Wenn man diese vielseitigen Beziehungen in Betracht zieht, so kann man behaupten, daß die Stilistik in der Wissenschaftsstruktur der Linguistik eine Art Integrationsdisziplin darstellt: es besteht ein enger Zusammenhang der stilistischen Forschungen mit dem Studium und den Ergebnissen der Grammatik, Lexikologie und Phonetik. Ihrerseits erweitert die Stilistik die Basis für die weitere Ausarbeitung der Grammatik, Lexikologie und Phonetik im Rahmen einer konkreten Sprache. Der Unterschied zwischen der Stilistik und allen diesen sprachwissenschaftlichen Disziplinen liegt darin, daß sprachliche Tatsachen von ihr „unter funktionalem und expressivem Gesichtspunkt betrachtet werden, während die Grammatik, Lexikologie und Phonetik ähnliche Erscheinungen losgelöst von ihren verschiedenen Anwendungsbereichen untersuchen und Fragen der sprachlichen Expressivität beiseite lassen“ [57, S. 134]. Im großen und ganzen also handelt es sich bei der Stilistik um den funktionalen Aspekt der Sprachforschung und Sprachbeschreibung [46, S. 533].
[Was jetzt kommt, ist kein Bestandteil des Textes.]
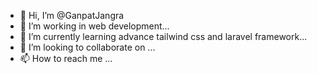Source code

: - 👋 Hi, I’m @GanpatJangra
- 👀 I’m working in web development...
- 🌱 I’m currently learning advance tailwind css and laravel framework...
- 💞️ I’m looking to collaborate on ...
- 📫 How to reach me  ...

<!---
GanpatJangra/GanpatJangra is a ✨ special ✨ repository because its `README.md` (this file) appears on your GitHub profile.
You can click the Preview link to take a look at your changes.
--->
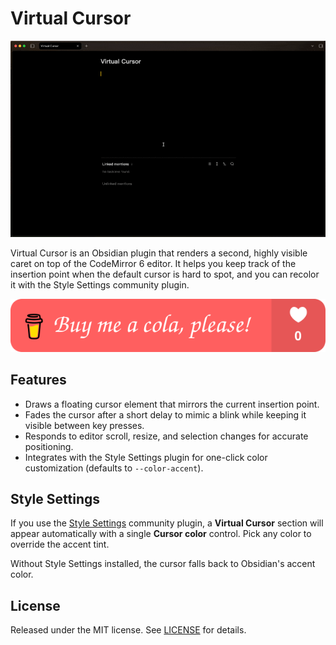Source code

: # Virtual Cursor

![](.attachment/screenshot.gif)

Virtual Cursor is an Obsidian plugin that renders a second, highly visible caret on top of the CodeMirror 6 editor. It helps you keep track of the insertion point when the default cursor is hard to spot, and you can recolor it with the Style Settings community plugin.

<a href="https://www.buymeacoffee.com/rien7"><img src="https://raw.githubusercontent.com/rien7/obsidian-virtual-cursor/refs/heads/master/.attachment/buymeacoffee.svg" /></a>

## Features
- Draws a floating cursor element that mirrors the current insertion point.
- Fades the cursor after a short delay to mimic a blink while keeping it visible between key presses.
- Responds to editor scroll, resize, and selection changes for accurate positioning.
- Integrates with the Style Settings plugin for one-click color customization (defaults to `--color-accent`).

## Style Settings
If you use the [Style Settings](https://github.com/mgmeyers/obsidian-style-settings) community plugin, a **Virtual Cursor** section will appear automatically with a single **Cursor color** control. Pick any color to override the accent tint.

Without Style Settings installed, the cursor falls back to Obsidian's accent color.

## License
Released under the MIT license. See [LICENSE](LICENSE) for details.
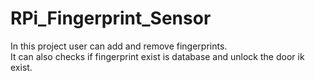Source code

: # RPi_Fingerprint_Sensor


In this project user can add and remove fingerprints.  
It can also checks if fingerprint exist is database and unlock the door ik exist.
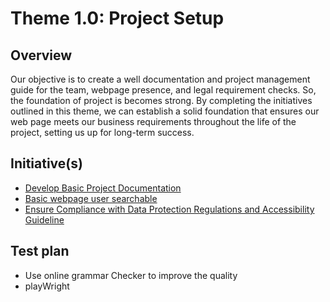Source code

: # Theme 1.0: Project Setup
## Overview
Our objective is to create a well documentation and project management guide for the team, webpage presence, and legal requirement checks. So, the foundation of project is becomes strong. By completing the initiatives outlined in this theme, we can establish a
solid foundation that ensures our web page meets our business requirements throughout the life of the project, setting
us up for long-term success. 
## Initiative(s)

* [Develop Basic Project Documentation](initiatives/initiative-Develop-Basic-Project-Documentation.md)
* [Basic webpage user searchable](initiatives/initiative-Basic-webpage-user-searchable.md)
* [Ensure Compliance with Data Protection Regulations and Accessibility Guideline](initiatives/initiative-Ensure-Data-Protection-Regulations.md)

## Test plan
* Use online grammar Checker to improve the quality
* playWright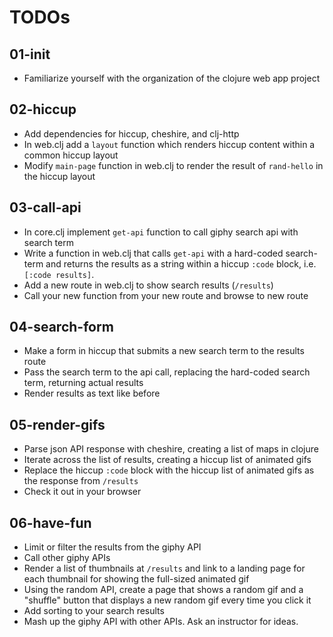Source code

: # TODOs

## 01-init
* Familiarize yourself with the organization of the clojure web app project

## 02-hiccup
* Add dependencies for hiccup, cheshire, and clj-http
* In web.clj add a `layout` function which renders hiccup content within a common hiccup layout
* Modify `main-page` function in web.clj to render the result of `rand-hello` in the hiccup layout

## 03-call-api
* In core.clj implement `get-api` function to call giphy search api with search term
* Write a function in web.clj that calls `get-api` with a hard-coded search-term and returns the results as a string within a hiccup `:code` block, i.e. `[:code results]`.
* Add a new route in web.clj to show search results (`/results`)
* Call your new function from your new route and browse to new route

## 04-search-form
* Make a form in hiccup that submits a new search term to the results route
* Pass the search term to the api call, replacing the hard-coded search term, returning actual results
* Render results as text like before

## 05-render-gifs
* Parse json API response with cheshire, creating a list of maps in clojure
* Iterate across the list of results, creating a hiccup list of animated gifs
* Replace the hiccup `:code` block with the hiccup list of animated gifs as the response from `/results`
* Check it out in your browser

## 06-have-fun
* Limit or filter the results from the giphy API
* Call other giphy APIs
* Render a list of thumbnails at `/results` and link to a landing page for each thumbnail for showing the full-sized animated gif
* Using the random API, create a page that shows a random gif and a "shuffle" button that displays a new random gif every time you click it
* Add sorting to your search results
* Mash up the giphy API with other APIs. Ask an instructor for ideas.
Die Definition der Stilistik, die Abgrenzung und Bestimmung ihres Gegenstandes bilden in der Sprachwissenschaft ein strittiges Problem. Darüber existieren verschiedene Meinungen. Doch läßt sich in ihnen eine gemeinsame Linie erkennen, die als Grundposition der modernen Sprachforscher bestimmt werden kann. Davon zeugt der Vergleich einiger konkreter Definitionen: E. Riesel u. E. Schendels – Stilistik „ist die Wissenschaft von der Verwendungsweise und Ausdrucksgestaltung der Sprache in sämtlichen Kommunikationsbereichen und Kommunikationssituationen“ [54, S. 5]: W. Fleischer u. G. Michel – Der Gegenstand der Stilistik als wissenschaftlicher Disziplin ist „die funktional bestimmte Nutzung der sprachlichen Ausdrucksmöglichkeiten auf allen Gebieten der gesellschaftlichen Praxis“ [37, S. 13]; I.W. Arnold – Die Stilistik ist ein Teilgebiet der Sprachwissenschaft, das die Prinzipien der Auswahl und den Gebrauchswert verschiedener lexikalischer, grammatischer, phonetischer, überhaupt sprachlicher Mittel in verschiedenen Kommunikationssituationen erforscht [2. S. 6].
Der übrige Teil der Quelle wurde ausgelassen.